Enhance DiscoverAndQueueGranules workflow to allow unlimited scalability

chuckwondo commented 11 months ago

Currently, the DiscoverAndQueueGranules workflow is far more scalable than the out-of-box workflow provided by the core Cumulus examples. Out of the box, s3 discovery collapses at around 500K files (regardless of the number of files per granule), depending upon Lambda configuration, or use of an ECS task in place of a Lambda function.

With the currently "auto chunking", looping logic in the workflow, the number of files that can be discovered would be unlimited, if it weren't for an AWS limit on the number of events in an executing step function, which is 25000. By very rough calculations, this allows us to ingest a span of about 2.5 years of granules. However, since constructing Cumulus rules to span 2.5 years is a bit cumbersome and unintuitive, so we currently construct 1 rule per year for each collection

The ideal situation (while still leveraging existing s3 discovery capabilities) would be to create 1 rule per collection, spanning the entirety of the temporal range of the collection, regardless of how many files that includes. This was the original goal of the "auto chunking", looping workflow, until the 25K event limit on step function executions was reached.

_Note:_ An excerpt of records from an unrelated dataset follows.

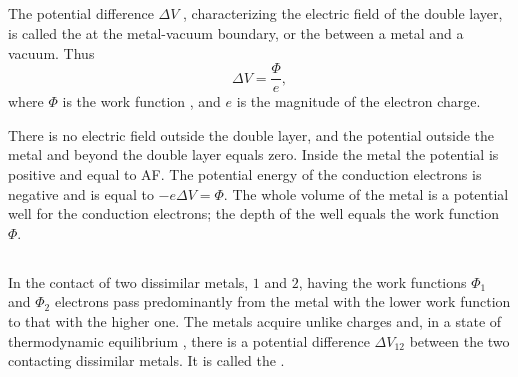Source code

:\subsection{}\label{41.11.3} The potential difference $\Delta V$ , characterizing the electric field of the double layer, is called the  at the metal-vacuum boundary, or the  between a metal and a vacuum. Thus 
\begin{equation*}%
\Delta V = \frac{\Phi}{e},
\end{equation*}
where $\Phi$ is the work function , and $e$ is the magnitude of the electron charge.

There is no electric field outside the double layer, and the potential outside the metal and beyond the double layer equals
zero. Inside the metal the potential is positive and equal to AF. The potential energy of the conduction electrons  is negative and is equal to $- e \Delta V = \Phi$. The whole volume of the metal is a potential well  for the conduction electrons; the depth of the well equals the work function $\Phi$.

\subsection{}\label{41.11.4} In the contact of two dissimilar metals, $\mathit{1}$ and $\mathit{2}$, having the work functions $\Phi_{1}$ and $\Phi_{2}$ electrons pass predominantly from the metal with the lower work function to that with the higher one. The metals acquire unlike charges and, in a state of thermodynamic equilibrium , there is a potential difference $\Delta V_{12}$ between the two contacting dissimilar metals. It is called the .

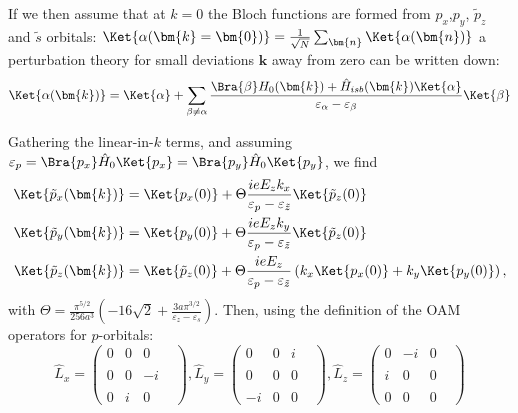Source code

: If we then assume that at $k=0$ the Bloch functions are formed from $p_x$,$p_y$, $\tilde{p}_z$ and $\tilde{s}$ orbitals: $\Ket{\alpha(\bm{k}=\bm{0})} = \frac{1}{\sqrt{N}}\sum_{\bm{n}} \Ket{\alpha(\bm{n})}$  a perturbation theory for small deviations $\bm{k}$ away from zero can be written down:
\begin{equation}
	\Ket{\alpha(\bm{k})}=\Ket{\alpha} + \sum_{\beta \neq \alpha} \frac{\Bra{\beta} H_0(\bm{k}) + \hat{H}_{isb}(\bm{k}) \Ket{\alpha}}{\varepsilon_{\alpha} - \varepsilon_{\beta}} \Ket{\beta}
\end{equation}

Gathering the linear-in-$k$ terms, and assuming $\varepsilon_p = \Bra{p_x} \hat{H}_0 \Ket{p_x} = \Bra{p_y} \hat{H}_0 \Ket{p_y}$, we find
\begin{align}
	\Ket{\tilde{p}_x(\bm{k})} &= \Ket{p_x(0)} + \Theta \frac{ i e E_z k_x}{\varepsilon_p - \varepsilon_{\tilde{z}}}\Ket{\tilde{p}_z(0)} \\
	\Ket{\tilde{p}_y(\bm{k})} &= \Ket{p_y(0)} + \Theta \frac{ i e E_z k_y}{\varepsilon_p - \varepsilon_{\tilde{z}}}\Ket{\tilde{p}_z(0)}\\
	\Ket{\tilde{p}_z(\bm{k})} &= \Ket{\tilde{p}_z(0)} + \Theta \frac{i e E_z}{\varepsilon_p - \varepsilon_{\tilde{z}}} \left(k_x\Ket{p_x(0)} + k_y\Ket{p_y(0)}\right),
\end{align}
with $\Theta = \frac{\pi^{5/2}}{256 a^3 }\left(-16\sqrt{2} + \frac{3a\pi^{3/2}}{\varepsilon_z - \varepsilon_s}\right)$.
Then, using the definition of the OAM operators for $p$-orbitals:
\begin{equation}
	\hat{L}_x =\left(\begin{matrix}0&0&0\\\\0&0&-i\\\\0&i&0&\end{matrix}\right), \hat{L}_y =\left(\begin{matrix}0&0&i\\\\0&0&0\\\\-i&0&0&\end{matrix}\right), \hat{L}_z =\left(\begin{matrix}0&-i&0\\\\i&0&0\\\\0&0&0&\end{matrix}\right)
\end{equation}
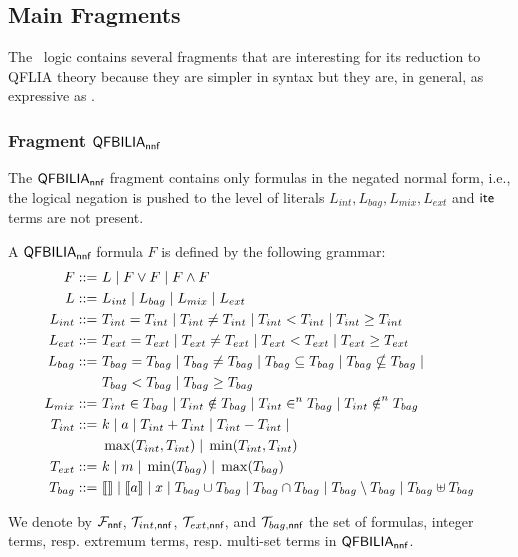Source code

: \subsection{Main Fragments}
\label{ssec:frag}

The \QFBILIA\ logic contains several fragments that are interesting for its reduction to QFLIA theory because
they are simpler in syntax but they are, in general, as expressive as \QFBILIA.

\subsubsection{Fragment $\textsf{QFBILIA}_{\textsf{nnf}}$}
\label{sssec:nnf}

The $\textsf{QFBILIA}_{\textsf{nnf}}$ fragment contains only formulas in the negated normal form, i.e., the logical negation is pushed to the level of literals $L_{int}, L_{bag}, L_{mix}, L_{ext}$ and $\textsf{ite}$ terms are not present.

\begin{mydef}
\label{def:nnf}
A $\textsf{QFBILIA}_{\textsf{nnf}}$ formula $F$ is defined by the following grammar:
\begin{align*}
F ::= &\ L \; | \; F\lor F \; | \; F\land F
\\
L ::= &\ L_{int} \; |\; L_{bag} \; |\; L_{mix} \; |\; L_{ext}
\\
L_{int} ::= &\ T_{int} = T_{int} \; |\; T_{int} \neq T_{int} \; |\; T_{int} < T_{int}\; |\; T_{int} \ge T_{int}
\\
L_{ext} ::= &\ T_{ext} = T_{ext} \; |\; T_{ext} \neq T_{ext} \; |\; T_{ext} < T_{ext}\; |\;  T_{ext} \ge T_{ext}
\\
L_{bag} ::= &\  T_{bag} = T_{bag} \; |\;T_{bag} \neq T_{bag} \; |\;T_{bag} \subseteq T_{bag} \; |\;T_{bag} \nsubseteq T_{bag} \; | \; \notag\\
&\ T_{bag} < T_{bag} \; |\;T_{bag} \ge T_{bag}
\\
L_{mix}  ::=  &\ T_{int} \in T_{bag}\; |\;T_{int} \notin T_{bag}\; |\;T_{int} \in^{n} T_{bag}\; |\;T_{int} \notin^{n} T_{bag}
\notag\\
T_{int} ::= &\  k \;|\; a \;|\; T_{int} + T_{int} \;|\; T_{int} - T_{int}\;|\;
\\
&\ \max(T_{int},T_{int})\;|\; \min(T_{int},T_{int})
\\
T_{ext} ::= &\ k \;|\; m \;|\; \min(T_{bag}) \;|\; \max(T_{bag})
\\
T_{bag} ::=  &\  \llbracket  \rrbracket\;|\;\llbracket a \rrbracket \;|\;x \;|\; T_{bag} \cup T_{bag} \;|\; T_{bag} \cap T_{bag}\;|\; T_{bag} \setminus T_{bag}\;|\; T_{bag} \uplus T_{bag}
\end{align*}

We denote by $\mathcal{F}_{\textsf{nnf}}$, $\mathcal{T}_{int,\textsf{nnf}}$, $\mathcal{T}_{ext,\textsf{nnf}}$, and $\mathcal{T}_{bag,\textsf{nnf}}$ the set of formulas, integer terms, resp. extremum terms, resp. multi-set terms  in $\textsf{QFBILIA}_{\textsf{nnf}}$.
\end{mydef}



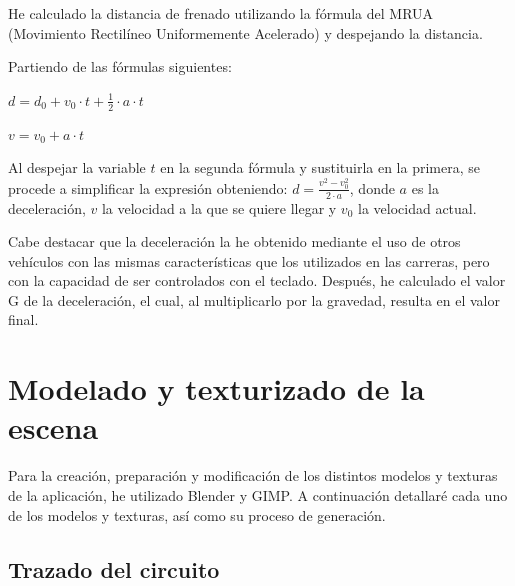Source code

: \bigskip

He calculado la distancia de frenado utilizando la fórmula del MRUA (Movimiento Rectilíneo Uniformemente Acelerado) y despejando la distancia.

\bigskip

Partiendo de las fórmulas siguientes: 

$d = d_0 + v_0 \cdot t + \frac{1}{2} \cdot a \cdot t$

$v = v_0 + a \cdot t$

\bigskip

Al despejar la variable $t$ en la segunda fórmula y sustituirla en la primera, se procede a simplificar la expresión obteniendo: $ d = \frac{v^2-v_0^2}{2 \cdot a} $, donde $a$ es la deceleración, $v$ la velocidad a la que se quiere llegar y $v_0$ la velocidad actual.

\bigskip

Cabe destacar que la deceleración la he obtenido mediante el uso de otros vehículos con las mismas características que los utilizados en las carreras, pero con la capacidad de ser controlados con el teclado. Después, he calculado el valor G de la deceleración, el cual, al multiplicarlo por la gravedad, resulta en el valor final.

\newpage

\section{Modelado y texturizado de la escena}

Para la creación, preparación y modificación de los distintos modelos y texturas de la aplicación, he utilizado Blender\cite{blender} y GIMP\cite{gimp}. A continuación detallaré cada uno de los modelos y texturas, así como su proceso de generación.

\subsection{Trazado del circuito}

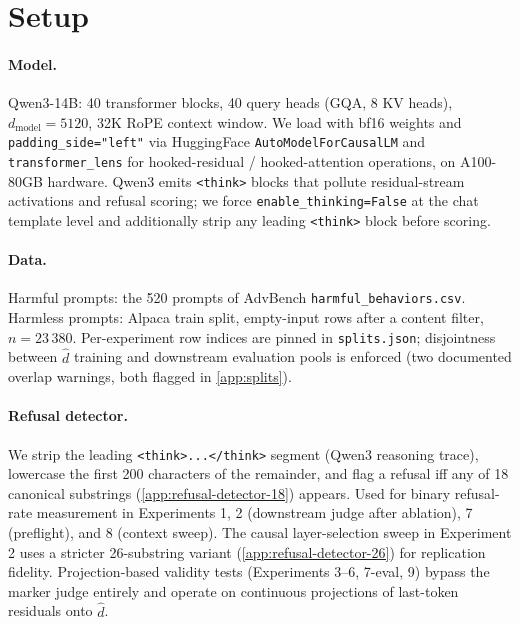 \documentclass[10pt,twocolumn]{article}
\newcommand{\dhat}{\hat{d}}
\newcommand{\model}{Qwen3-14B}
\newcommand{\advbench}{AdvBench}
\newcommand{\alpaca}{Alpaca}
\theoremstyle{definition}
\begin{document}
\section{Setup}
\label{sec:setup}

\paragraph{Model.}
\model{}: 40 transformer blocks, 40 query heads (GQA, 8 KV heads),
$d_\mathrm{model}{=}5120$, 32K RoPE context window. We load with bf16
weights and \texttt{padding\_side="left"} via HuggingFace
\texttt{AutoModelForCausalLM} and \texttt{transformer\_lens}
\citep{nanda2022transformerlens} for hooked-residual /
hooked-attention operations, on A100-80GB hardware. Qwen3 emits
\texttt{<think>} blocks that pollute residual-stream activations and
refusal scoring; we force \texttt{enable\_thinking=False} at the chat
template level and additionally strip any leading \texttt{<think>}
block before scoring.

\paragraph{Data.}
Harmful prompts: the 520 prompts of \advbench{} \citep{zou2023advbench} \texttt{harmful\_behaviors.csv}. Harmless prompts: \alpaca{} \citep{taori2023alpaca} train split, empty-input rows after a content filter, $n{=}23\,380$. Per-experiment row indices are pinned in \texttt{splits.json}; disjointness between $\dhat$ training and downstream evaluation pools is enforced (two documented overlap warnings, both flagged in \cref{app:splits}).

\paragraph{Refusal detector.}
We strip the leading \texttt{<think>...</think>} segment (Qwen3 reasoning
trace), lowercase the first 200 characters of the remainder, and flag a
refusal iff any of 18 canonical substrings (\cref{app:refusal-detector-18})
appears. Used for binary refusal-rate measurement in Experiments 1, 2
(downstream judge after ablation), 7 (preflight), and 8 (context sweep).
The causal layer-selection sweep in Experiment 2 uses a stricter
26-substring variant (\cref{app:refusal-detector-26}) for replication
fidelity. Projection-based validity tests (Experiments
3--6, 7-eval, 9) bypass the marker judge entirely and operate on
continuous projections of last-token residuals onto $\dhat$.
\end{document}

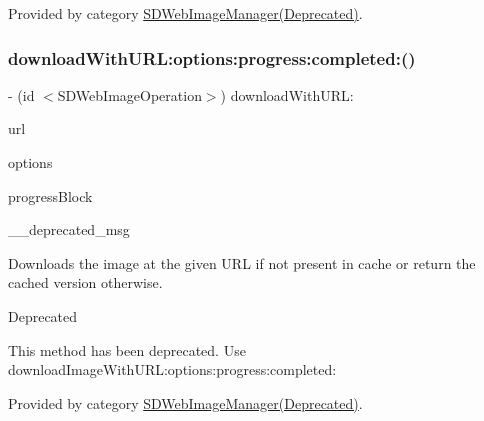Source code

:Provided by category \mbox{\hyperlink{category_s_d_web_image_manager_07_deprecated_08_a6ed93377fa34b44c02bce84279529dad}{S\+D\+Web\+Image\+Manager(\+Deprecated)}}.

\mbox{\label{interface_s_d_web_image_manager_a6ed93377fa34b44c02bce84279529dad}} 
\subsubsection{\texorpdfstring{download\+With\+U\+R\+L\+:options\+:progress\+:completed\+:()}{downloadWithURL:options:progress:completed:()}\hspace{0.1cm}{\footnotesize\ttfamily [2/3]}}
{\footnotesize\ttfamily -\/ (id $<$S\+D\+Web\+Image\+Operation$>$) download\+With\+U\+R\+L\+: \begin{DoxyParamCaption}\item[{(N\+S\+U\+RL $\ast$)}]{url }\item[{options:(S\+D\+Web\+Image\+Options)}]{options }\item[{progress:(S\+D\+Web\+Image\+Downloader\+Progress\+Block)}]{progress\+Block }\item[{completed:(\char`\"{}Method deprecated. Use \`{}\mbox{\hyperlink{interface_s_d_web_image_manager_ab094c361edd5ff886cbf484892e688be}{download\+Image\+With\+U\+R\+L\+:options\+:progress\+:completed\+:}}\`{}\char`\"{})}]{\+\_\+\+\_\+deprecated\+\_\+msg }\end{DoxyParamCaption}}

Downloads the image at the given U\+RL if not present in cache or return the cached version otherwise.

\begin{DoxyRefDesc}{Deprecated}
\item[\mbox{\hyperlink{deprecated__deprecated000021}{Deprecated}}]This method has been deprecated. Use {\ttfamily download\+Image\+With\+U\+R\+L\+:options\+:progress\+:completed\+:} \end{DoxyRefDesc}


Provided by category \mbox{\hyperlink{category_s_d_web_image_manager_07_deprecated_08_a6ed93377fa34b44c02bce84279529dad}{S\+D\+Web\+Image\+Manager(\+Deprecated)}}.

More recently, I discovered the ability of "Map" tasks within step functions to support a "distributed" mode, which means that each "iteration" of a Map task is treated as a separate execution, thus not contributing to the event count of the main workflow. This further means that we can replace the looping logic with a distributed Map task, and thus avoid getting anywhere close to the 25K event limit an any individual workflow or Map task.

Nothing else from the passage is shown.